Your answer should hold each line of the material that contains the word "demostração".

----

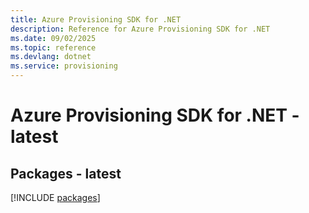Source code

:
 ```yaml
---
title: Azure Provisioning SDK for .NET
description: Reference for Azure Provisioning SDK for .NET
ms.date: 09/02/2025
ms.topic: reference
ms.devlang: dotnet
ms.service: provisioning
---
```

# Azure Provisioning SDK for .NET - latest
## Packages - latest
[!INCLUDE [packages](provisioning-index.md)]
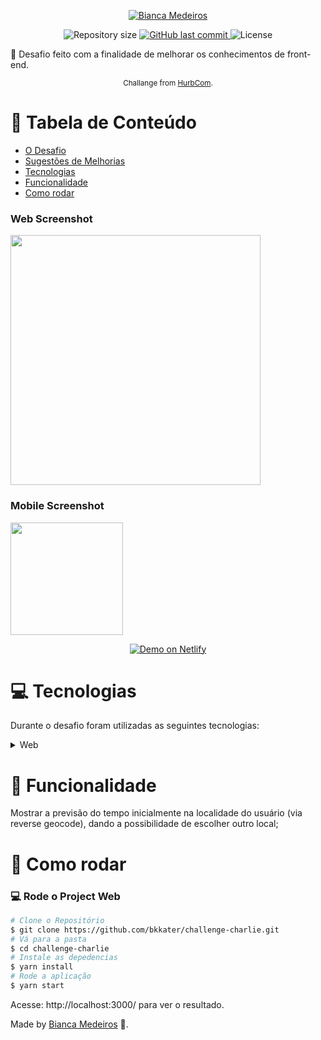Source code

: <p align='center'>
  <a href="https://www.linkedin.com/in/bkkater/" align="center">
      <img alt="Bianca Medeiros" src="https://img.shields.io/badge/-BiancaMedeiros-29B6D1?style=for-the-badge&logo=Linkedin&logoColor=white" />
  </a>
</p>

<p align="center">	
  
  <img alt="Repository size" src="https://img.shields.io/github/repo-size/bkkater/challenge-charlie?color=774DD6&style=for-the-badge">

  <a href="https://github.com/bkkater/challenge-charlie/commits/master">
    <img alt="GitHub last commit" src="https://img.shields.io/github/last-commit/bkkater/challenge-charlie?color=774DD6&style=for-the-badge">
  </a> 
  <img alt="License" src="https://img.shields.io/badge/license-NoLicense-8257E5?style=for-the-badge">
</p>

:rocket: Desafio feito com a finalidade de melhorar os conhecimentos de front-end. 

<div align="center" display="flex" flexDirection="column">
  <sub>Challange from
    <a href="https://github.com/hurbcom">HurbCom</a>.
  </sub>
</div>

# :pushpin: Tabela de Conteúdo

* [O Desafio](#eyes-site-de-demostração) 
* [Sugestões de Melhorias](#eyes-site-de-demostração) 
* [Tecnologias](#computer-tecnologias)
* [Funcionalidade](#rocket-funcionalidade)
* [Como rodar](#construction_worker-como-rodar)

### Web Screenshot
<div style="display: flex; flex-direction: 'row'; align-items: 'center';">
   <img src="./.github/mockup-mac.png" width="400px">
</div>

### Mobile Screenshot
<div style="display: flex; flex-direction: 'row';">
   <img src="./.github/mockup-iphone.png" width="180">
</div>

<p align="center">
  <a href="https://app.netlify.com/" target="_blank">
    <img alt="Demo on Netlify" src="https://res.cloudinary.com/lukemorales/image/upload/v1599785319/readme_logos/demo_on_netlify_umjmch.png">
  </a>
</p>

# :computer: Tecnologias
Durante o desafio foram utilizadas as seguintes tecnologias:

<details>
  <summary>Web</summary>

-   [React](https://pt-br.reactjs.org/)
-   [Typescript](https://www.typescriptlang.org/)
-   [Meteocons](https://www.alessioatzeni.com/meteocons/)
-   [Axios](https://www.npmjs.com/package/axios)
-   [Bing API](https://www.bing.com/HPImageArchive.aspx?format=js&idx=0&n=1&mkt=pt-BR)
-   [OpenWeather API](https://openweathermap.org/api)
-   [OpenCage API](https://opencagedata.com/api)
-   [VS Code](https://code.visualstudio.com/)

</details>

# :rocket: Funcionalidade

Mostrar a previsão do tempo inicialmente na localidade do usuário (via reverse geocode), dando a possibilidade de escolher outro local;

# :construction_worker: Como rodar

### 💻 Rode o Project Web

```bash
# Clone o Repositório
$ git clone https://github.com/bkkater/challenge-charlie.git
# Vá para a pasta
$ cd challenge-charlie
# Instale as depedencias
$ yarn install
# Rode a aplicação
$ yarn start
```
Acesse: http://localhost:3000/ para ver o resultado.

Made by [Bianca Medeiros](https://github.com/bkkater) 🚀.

----

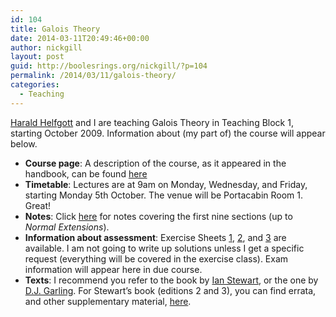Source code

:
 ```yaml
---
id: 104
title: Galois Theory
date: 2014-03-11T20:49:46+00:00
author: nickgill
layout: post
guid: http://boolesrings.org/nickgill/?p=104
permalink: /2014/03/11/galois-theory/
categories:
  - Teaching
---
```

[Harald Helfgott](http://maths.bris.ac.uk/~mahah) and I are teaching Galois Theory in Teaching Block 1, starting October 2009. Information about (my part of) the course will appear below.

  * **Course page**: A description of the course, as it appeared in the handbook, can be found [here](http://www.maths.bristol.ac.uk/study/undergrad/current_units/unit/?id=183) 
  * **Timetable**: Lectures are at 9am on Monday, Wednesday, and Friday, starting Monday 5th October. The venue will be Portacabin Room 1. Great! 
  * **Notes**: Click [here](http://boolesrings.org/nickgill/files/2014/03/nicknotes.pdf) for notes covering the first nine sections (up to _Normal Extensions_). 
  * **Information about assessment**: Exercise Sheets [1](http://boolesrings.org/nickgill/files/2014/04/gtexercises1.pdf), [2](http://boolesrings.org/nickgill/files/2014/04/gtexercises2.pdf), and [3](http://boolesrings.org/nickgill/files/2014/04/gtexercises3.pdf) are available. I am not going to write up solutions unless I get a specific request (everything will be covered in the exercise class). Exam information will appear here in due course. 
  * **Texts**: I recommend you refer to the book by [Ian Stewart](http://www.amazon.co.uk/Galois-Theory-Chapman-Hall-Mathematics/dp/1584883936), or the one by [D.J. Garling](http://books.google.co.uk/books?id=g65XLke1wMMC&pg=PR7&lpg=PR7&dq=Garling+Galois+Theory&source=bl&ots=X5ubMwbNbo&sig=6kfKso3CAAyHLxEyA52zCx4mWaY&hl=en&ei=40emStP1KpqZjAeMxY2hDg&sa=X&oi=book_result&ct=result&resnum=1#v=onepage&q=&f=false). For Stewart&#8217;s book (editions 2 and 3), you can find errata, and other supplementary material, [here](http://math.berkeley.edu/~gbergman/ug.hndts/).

----

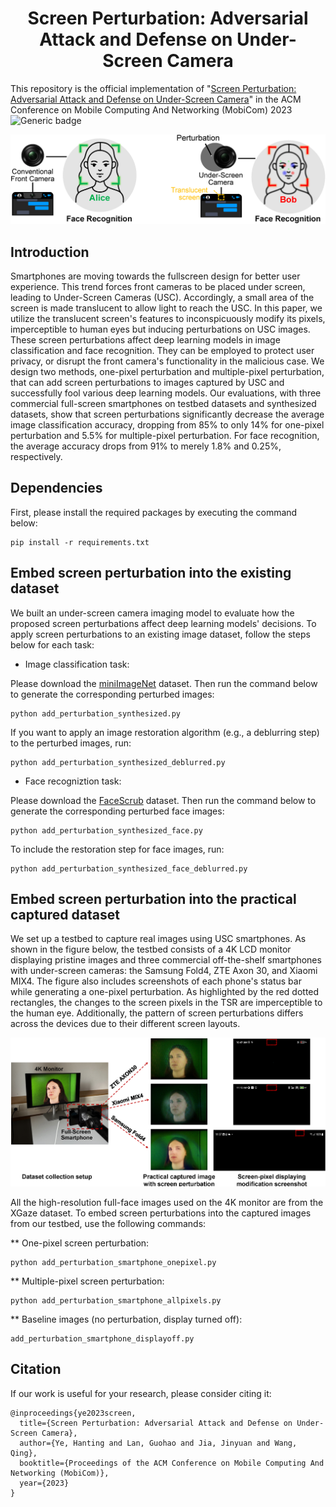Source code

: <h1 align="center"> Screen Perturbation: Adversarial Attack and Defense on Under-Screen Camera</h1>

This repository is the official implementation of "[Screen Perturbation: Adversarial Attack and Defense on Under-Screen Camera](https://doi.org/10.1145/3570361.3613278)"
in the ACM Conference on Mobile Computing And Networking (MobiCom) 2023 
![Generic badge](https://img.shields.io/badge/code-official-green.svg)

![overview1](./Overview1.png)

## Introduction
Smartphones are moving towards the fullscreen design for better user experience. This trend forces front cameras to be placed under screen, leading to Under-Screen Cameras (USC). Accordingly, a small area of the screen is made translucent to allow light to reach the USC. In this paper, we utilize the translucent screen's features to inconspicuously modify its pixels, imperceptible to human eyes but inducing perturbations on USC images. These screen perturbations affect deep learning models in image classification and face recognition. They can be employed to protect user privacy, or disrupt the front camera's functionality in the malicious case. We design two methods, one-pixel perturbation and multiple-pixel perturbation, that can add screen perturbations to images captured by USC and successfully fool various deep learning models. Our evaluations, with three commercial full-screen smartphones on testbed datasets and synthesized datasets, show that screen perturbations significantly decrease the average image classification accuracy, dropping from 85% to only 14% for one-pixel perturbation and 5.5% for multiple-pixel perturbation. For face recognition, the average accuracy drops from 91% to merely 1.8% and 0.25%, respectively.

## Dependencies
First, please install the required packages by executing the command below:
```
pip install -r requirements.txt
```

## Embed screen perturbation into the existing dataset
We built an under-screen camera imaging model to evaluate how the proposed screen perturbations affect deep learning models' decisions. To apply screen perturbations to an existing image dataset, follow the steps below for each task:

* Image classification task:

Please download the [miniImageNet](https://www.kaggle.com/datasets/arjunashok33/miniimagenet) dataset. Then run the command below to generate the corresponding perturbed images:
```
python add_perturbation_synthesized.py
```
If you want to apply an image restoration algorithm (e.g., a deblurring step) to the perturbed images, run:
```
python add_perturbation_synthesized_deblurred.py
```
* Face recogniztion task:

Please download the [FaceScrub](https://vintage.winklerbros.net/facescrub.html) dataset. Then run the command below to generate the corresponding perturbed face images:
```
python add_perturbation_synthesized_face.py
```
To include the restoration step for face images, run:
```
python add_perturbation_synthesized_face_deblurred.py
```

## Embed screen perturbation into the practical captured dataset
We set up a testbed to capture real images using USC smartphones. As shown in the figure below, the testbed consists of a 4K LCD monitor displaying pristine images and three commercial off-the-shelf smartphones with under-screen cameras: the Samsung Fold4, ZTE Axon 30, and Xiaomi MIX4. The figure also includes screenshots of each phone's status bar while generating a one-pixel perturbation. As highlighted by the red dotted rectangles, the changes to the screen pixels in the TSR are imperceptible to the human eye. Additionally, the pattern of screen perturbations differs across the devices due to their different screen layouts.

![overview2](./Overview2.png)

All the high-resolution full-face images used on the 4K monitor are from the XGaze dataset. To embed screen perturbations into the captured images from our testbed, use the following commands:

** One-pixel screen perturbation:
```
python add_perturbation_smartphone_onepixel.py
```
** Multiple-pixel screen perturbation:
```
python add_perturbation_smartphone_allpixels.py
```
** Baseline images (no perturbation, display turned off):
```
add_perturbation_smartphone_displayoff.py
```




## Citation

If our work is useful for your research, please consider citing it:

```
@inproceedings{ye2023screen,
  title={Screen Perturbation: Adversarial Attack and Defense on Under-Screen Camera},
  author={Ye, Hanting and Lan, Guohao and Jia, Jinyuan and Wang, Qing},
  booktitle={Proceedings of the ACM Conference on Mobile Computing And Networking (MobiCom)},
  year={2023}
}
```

----

(Finished task):
* [O Desafio](#eyes-site-de-demostração) 
* [Sugestões de Melhorias](#eyes-site-de-demostração) 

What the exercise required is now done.